Exercise
In the entries below, the lines from the one with "# Humble Project" through the one with "- [x] Continuous Integration and Delivery" are to be copied exactly; both ends count.

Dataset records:
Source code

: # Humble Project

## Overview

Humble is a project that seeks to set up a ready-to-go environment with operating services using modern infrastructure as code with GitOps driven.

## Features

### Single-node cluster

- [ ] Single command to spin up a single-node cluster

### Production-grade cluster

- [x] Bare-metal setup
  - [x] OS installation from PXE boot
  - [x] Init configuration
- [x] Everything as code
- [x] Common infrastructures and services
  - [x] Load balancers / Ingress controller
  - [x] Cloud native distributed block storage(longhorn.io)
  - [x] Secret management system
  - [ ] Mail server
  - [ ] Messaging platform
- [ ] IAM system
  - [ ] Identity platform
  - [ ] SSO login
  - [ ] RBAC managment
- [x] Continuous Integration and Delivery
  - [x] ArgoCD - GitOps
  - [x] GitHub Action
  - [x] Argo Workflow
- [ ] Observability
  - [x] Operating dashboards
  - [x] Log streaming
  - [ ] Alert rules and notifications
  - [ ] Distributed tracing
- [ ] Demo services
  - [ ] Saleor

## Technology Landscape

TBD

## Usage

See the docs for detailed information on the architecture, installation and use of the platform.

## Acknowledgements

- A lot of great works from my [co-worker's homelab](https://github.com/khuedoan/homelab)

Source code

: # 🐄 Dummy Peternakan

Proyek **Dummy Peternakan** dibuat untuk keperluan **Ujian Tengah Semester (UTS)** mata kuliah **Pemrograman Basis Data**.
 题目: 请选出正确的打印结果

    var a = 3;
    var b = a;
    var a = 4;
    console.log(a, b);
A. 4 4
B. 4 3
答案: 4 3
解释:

Your response
: # Humble Project

## Overview

Humble is a project that seeks to set up a ready-to-go environment with operating services using modern infrastructure as code with GitOps driven.

## Features

### Single-node cluster

- [ ] Single command to spin up a single-node cluster

### Production-grade cluster

- [x] Bare-metal setup
  - [x] OS installation from PXE boot
  - [x] Init configuration
- [x] Everything as code
- [x] Common infrastructures and services
  - [x] Load balancers / Ingress controller
  - [x] Cloud native distributed block storage(longhorn.io)
  - [x] Secret management system
  - [ ] Mail server
  - [ ] Messaging platform
- [ ] IAM system
  - [ ] Identity platform
  - [ ] SSO login
  - [ ] RBAC managment
- [x] Continuous Integration and Delivery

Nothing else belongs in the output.